I’ve been trying to build a custom channel-wise convolution operation with multiplication and sum operation so that I can alter the bit-precision during the convolution process.
(I’ve checked several forum articles and all of them told me I should build it with unfold and fold functions.)

But when I replace the torch.nn.conv2d function with my code
There is no error but accuracy seems to degrade a lot
I’m completely new to python and pytorch, and only know basics about neural network so I can’t find what mistakes I made. :cry:

Can anyone please help? I would really appreciate any help.
Also, if there is any tips to save gpu usage I would also appreciate it very much, since my code seems to consume tons of memory so I had to cut the batch size and it’s taking forever to see the results. :sob:

class Conv2DFunctionCustom(Function):
    def forward(ctx, input, weight, bias=None, stride=1, padding=0, dilation=1, groups=1):
        ctx.save_for_backward(input, weight, bias)
        ctx.stride, ctx.padding, ctx.dilation, ctx.groups = stride, padding, dilation, groups

        zeropad = nn.ZeroPad2d(ctx.padding[0])
        batch_size = len(input)
        input_channel = len(input[0])
        input_size = len(input[0][0])
        ochannel = len(weight)
        ichannel = len(weight[0])
        kernel_size = len(weight[0][0])
        if padding:
            inp_pad = zeropad(input)
            inp_pad = input

        input_unfold = torch.nn.functional.unfold(inp_pad, kernel_size).transpose(1, 2)

        if input_channel < 256:
            input_unfold = input_unfold.unfold(2,input_channel,input_channel)[None,:]
            input_unfold = input_unfold.unfold(2,256,256)[None,:]

        weight_unfold = weight.view(weight.size(0), -1)

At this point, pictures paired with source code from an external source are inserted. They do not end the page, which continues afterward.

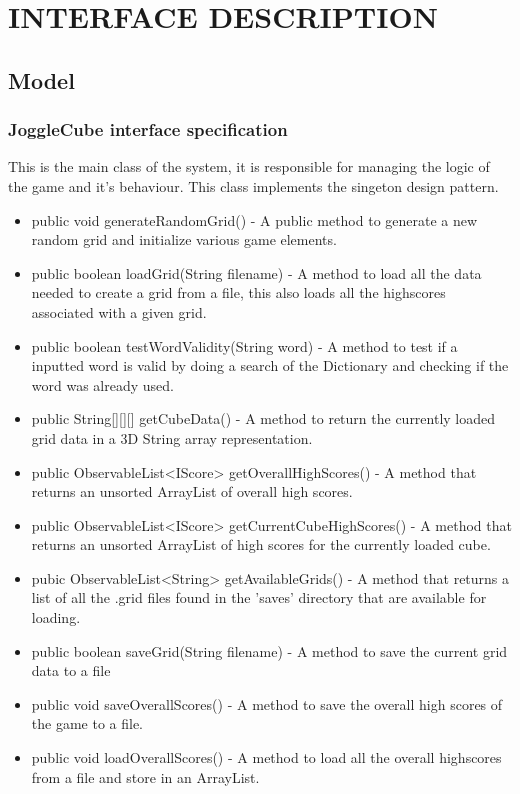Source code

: \section{INTERFACE DESCRIPTION}
	\subsection{Model}
		\subsubsection{JoggleCube interface specification}
        	This is the main class of the system, it is responsible for managing the logic of the game and it's behaviour. This class implements the singeton design pattern.
         \begin{itemize}
         	\item  public void generateRandomGrid() - A public method to generate a new random grid and initialize various game elements. 
            \item public boolean loadGrid(String filename) - A method to load all the data needed to create a grid from a file, this also loads all the highscores associated with a given grid.
            \item public boolean testWordValidity(String word) - A method to test if a inputted word is valid by doing a search of the Dictionary and checking if the word was already used.
            \item public String[][][] getCubeData() - A method to return the currently loaded grid data in a 3D String array representation.
            \item public ObservableList<IScore> getOverallHighScores() - A method that returns an unsorted ArrayList of overall high scores.
            \item public ObservableList<IScore> getCurrentCubeHighScores() - A method that returns an unsorted ArrayList of high scores for the currently loaded cube.
            \item pubic ObservableList<String> getAvailableGrids() - A method that returns a list of all the .grid files found in the 'saves' directory that are available for loading.
            \item public boolean saveGrid(String filename) - A method to save the current grid data to a file
            \item public void saveOverallScores() - A method to save the overall high scores of the game to a file.
            \item public void loadOverallScores() - A method to load all the overall highscores from a file and store in an ArrayList.

\end{itemize}
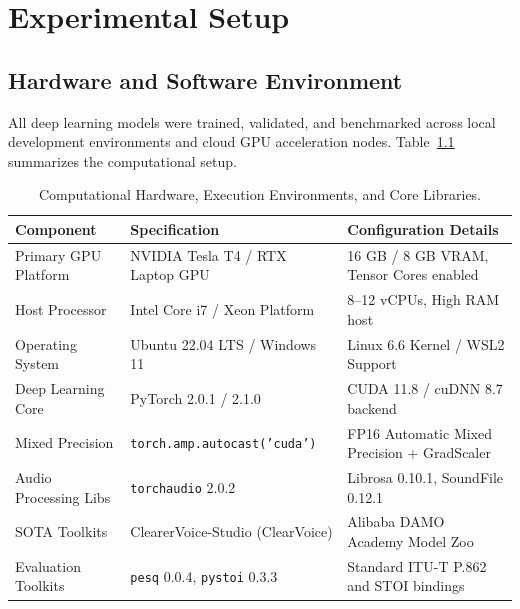 \documentclass[11pt,a4paper]{report}
\begin{document}
\chapter{Experimental Setup}
\label{chap:experimental_setup}

\section{Hardware and Software Environment}
All deep learning models were trained, validated, and benchmarked across local development environments and cloud GPU acceleration nodes. Table~\ref{tab:hardware_specs} summarizes the computational setup.

\begin{table}[H]
\centering
\caption{Computational Hardware, Execution Environments, and Core Libraries.}
\label{tab:hardware_specs}
\small
\begin{tabularx}{\textwidth}{llX}
\toprule
\textbf{Component} & \textbf{Specification} & \textbf{Configuration Details} \\
\midrule
Primary GPU Platform   & NVIDIA Tesla T4 / RTX Laptop GPU & 16 GB / 8 GB VRAM, Tensor Cores enabled \\
Host Processor         & Intel Core i7 / Xeon Platform    & 8--12 vCPUs, High RAM host \\
Operating System       & Ubuntu 22.04 LTS / Windows 11    & Linux 6.6 Kernel / WSL2 Support \\
Deep Learning Core     & PyTorch 2.0.1 / 2.1.0            & CUDA 11.8 / cuDNN 8.7 backend \\
Mixed Precision        & \texttt{torch.amp.autocast('cuda')} & FP16 Automatic Mixed Precision + GradScaler \\
Audio Processing Libs  & \texttt{torchaudio} 2.0.2        & Librosa 0.10.1, SoundFile 0.12.1 \\
SOTA Toolkits          & ClearerVoice-Studio (ClearVoice) & Alibaba DAMO Academy Model Zoo \\
Evaluation Toolkits    & \texttt{pesq} 0.0.4, \texttt{pystoi} 0.3.3 & Standard ITU-T P.862 and STOI bindings \\
\bottomrule
\end{tabularx}
\end{table}
\end{document}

        if input_channel < 256:
            weight_unfold = weight_unfold.unfold(1,ichannel,ichannel)[:,None,None]
            weight_unfold = weight_unfold.unfold(1,256,256)[:,None,None]
        mac = input_unfold * weight_unfold
        mac = torch.sum(mac, dim=4)
        mac = torch.sum(mac, dim=3)
        out = torch.nn.functional.fold(mac, (input_size, input_size), (1, 1)).transpose(0,1)

        return out

    def backward(ctx, grad_output):

        input, weight, bias = ctx.saved_tensors
        stride, padding, dilation, groups = ctx.stride, ctx.padding, ctx.dilation, ctx.groups
        grad_input = grad_weight = grad_weight = grad_input = grad_bias = grad_stride = grad_padding = grad_dilation = grad_groups = None
        if ctx.needs_input_grad[1]:
            grad_input = torch.nn.grad.conv2d_input(input.shape, weight, grad_output, stride, padding, dilation, groups)
        if ctx.needs_input_grad[2]:
            grad_weight = torch.nn.grad.conv2d_weight(input, weight.shape, grad_output, stride, padding, dilation, groups)

        return grad_input, grad_weight, grad_input, grad_weight, grad_bias, grad_stride, grad_padding, grad_dilation, grad_groups

Did you compare the forward and backward implementation to the PyTorch implementations and did you see any issues?
The forward could be checked by calculating the abs().max() error of the outputs, while torch.autograd.gradcheck might be helpful to check the backward implementation.